I'll interpret this additive fit.

  • The average performance of these students is 69.7%.

  • Looking at the row effects, we see that MATH 115 students get grades that are 4.5 - (0.2875) approx 4.2 points higher than MATH 122 students.  MATH 122 students tend to be 0.2875 - (-0.2875) approx 0.57 points higher than MATH 126 students, and MATH 112 students are about a half percentage point lower than MATH 126 students.

  • Looking at the column effects, we see a clear relationship between attendance and performance.  The best (90-100%) attenders do 8.4 - 2.75 = 5.65 points better (on average) than the 70-90 attendance group, do 8.4 - (-2.75) = 11.15 points better than the 50-70 attendance group, and a whopping 8.4 - (-16.35) = 24.75 points better than the "no shows" (the under 50% attending group).
3.  It might be helpful to plot this fit.  I wrote a function plot2way in the LearnEDA package:

> library(LearnEDA)
> plot2way(my.fit$overall+my.fit$row,my.fit$col,dimnames(grade)[[1]],
  dimnames(grade)[[2]])

Note that the plot2way function has four arguments:  the row part, the column part, the vector of names of the rows, and the vector of names of the columns.  Here's the figure.




















Actually, this plot would look better if I had figured out how to rotate the figure so that the FIT lines are horizontal.  (I'll give extra credit points to anyone who can fix my function to do that.)

From this graph we see that the best performances are the MATH 115 students who attend over 90% of the classes; the worst performances are the MATH 112 students who have under 50% attendance.

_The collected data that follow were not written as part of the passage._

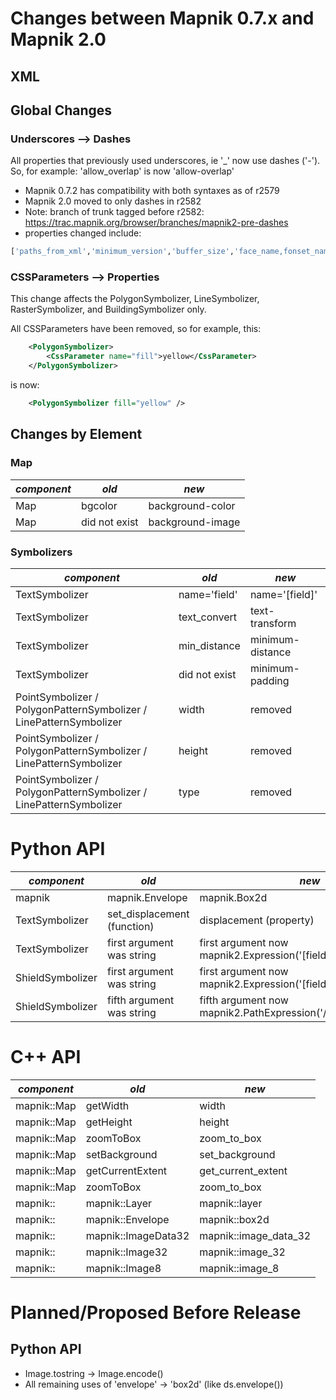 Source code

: <!-- Name: Mapnik2/Changes -->
<!-- Version: 21 -->
<!-- Last-Modified: 2011/11/16 09:31:04 -->
<!-- Author: artem -->
# Changes between Mapnik 0.7.x and Mapnik 2.0

## XML

## Global Changes

### Underscores --> Dashes

All properties that previously used underscores, ie '_' now use dashes ('-'). So, for example: 'allow_overlap' is now 'allow-overlap'

* Mapnik 0.7.2 has compatibility with both syntaxes as of r2579
* Mapnik 2.0 moved to only dashes in r2582
* Note: branch of trunk tagged before r2582: https://trac.mapnik.org/browser/branches/mapnik2-pre-dashes
* properties changed include: 

```python
['paths_from_xml','minimum_version','buffer_size','face_name,fonset_name','clear_label_cache','vertical_alignment','halo_fill','halo_radius','text_ratio','wrap_width','wrap_before','wrap_character','text_transform','line_spacing','label_position_tolerance','character_spacing','min_distance','minimum_distance','avoid_edges','allow_overlap','max_char_angle_delta','horizontal_alignment','justify_alignment','unlock_image','no_text']
```

### CSSParameters --> Properties

This change affects the PolygonSymbolizer, LineSymbolizer, RasterSymbolizer, and BuildingSymbolizer only.

All CSSParameters have been removed, so for example, this:

```xml
    <PolygonSymbolizer>
        <CssParameter name="fill">yellow</CssParameter>
    </PolygonSymbolizer>
```

is now:

```xml
    <PolygonSymbolizer fill="yellow" />
```

## Changes by Element

### Map

| *component*       |                 *old*             |                    *new* |
|------------------|---------------|--------------------------|
| Map                         |     bgcolor            |     background-color                           |
| Map                         |      did not exist  |     background-image                           |

### Symbolizers

| *component*      |         *old* |                    *new* |
|------------------|---------------|--------------------------|
| TextSymbolizer   | name='field'  |     name='[field]'                            |
| TextSymbolizer   | text_convert  |      text-transform                           |
| TextSymbolizer   | min_distance  |      minimum-distance                         |
| TextSymbolizer   | did not exist |     minimum-padding                           |
| PointSymbolizer / PolygonPatternSymbolizer / LinePatternSymbolizer   | width  |     removed  |
| PointSymbolizer / PolygonPatternSymbolizer / LinePatternSymbolizer   | height  |     removed |
| PointSymbolizer / PolygonPatternSymbolizer / LinePatternSymbolizer   | type  |    removed  |


# Python API

| *component* |                  *old* |                    *new* |
|------------------|---------------|--------------------------|
| mapnik             |               mapnik.Envelope  |                   mapnik.Box2d |
| TextSymbolizer   | set_displacement (function)  |     displacement (property)    |
| TextSymbolizer   | first argument was string  |    first argument now mapnik2.Expression('[field]')    |
| ShieldSymbolizer   | first argument was string  |    first argument now mapnik2.Expression('[field]')    |
| ShieldSymbolizer   | fifth argument was string  |    fifth argument now mapnik2.PathExpression('/path/to/[field].png')    |


# C++ API
| *component* |                  *old* |                    *new* |
|------------------|---------------|--------------------------|
| mapnik::Map |                 getWidth  |                   width |
| mapnik::Map |                 getHeight  |                   height |
| mapnik::Map |                 zoomToBox  |                  zoom_to_box |
| mapnik::Map |                 setBackground  |                  set_background |
| mapnik::Map |                 getCurrentExtent  |                  get_current_extent  |
| mapnik::Map |                 zoomToBox  |                  zoom_to_box |
| mapnik:: |                 mapnik::Layer  |                   mapnik::layer |
| mapnik:: |                 mapnik::Envelope  |                   mapnik::box2d |
| mapnik:: |                 mapnik::ImageData32  |                   mapnik::image_data_32 |
| mapnik:: |                 mapnik::Image32  |                   mapnik::image_32 |
| mapnik:: |                 mapnik::Image8  |                   mapnik::image_8 |


# Planned/Proposed Before Release
## Python API

 * Image.tostring -> Image.encode() 
 * All remaining uses of 'envelope' -> 'box2d' (like ds.envelope())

4.  Are we done?  Not quite.  We have looked at the fit, but have not looked at the residuals -- the differences between the performance and the fit.  They are stored in my.fit$residual -- I will round the values so they are easier to view.

> round(my.fit$residual)
         0-50 50-70 70-90 90-100
MATH 112    9     2    -3     -2
MATH 115   -4     0     0      1
MATH 122    2    -2     0      0
MATH 126   -2     0     2      0

I see one large residual that I have highlighted in red.  MATH 112 students who don't come to class (under 50% attendance) seem to do 9 points better than one would expect based on the additive fit.   This might deserve further study.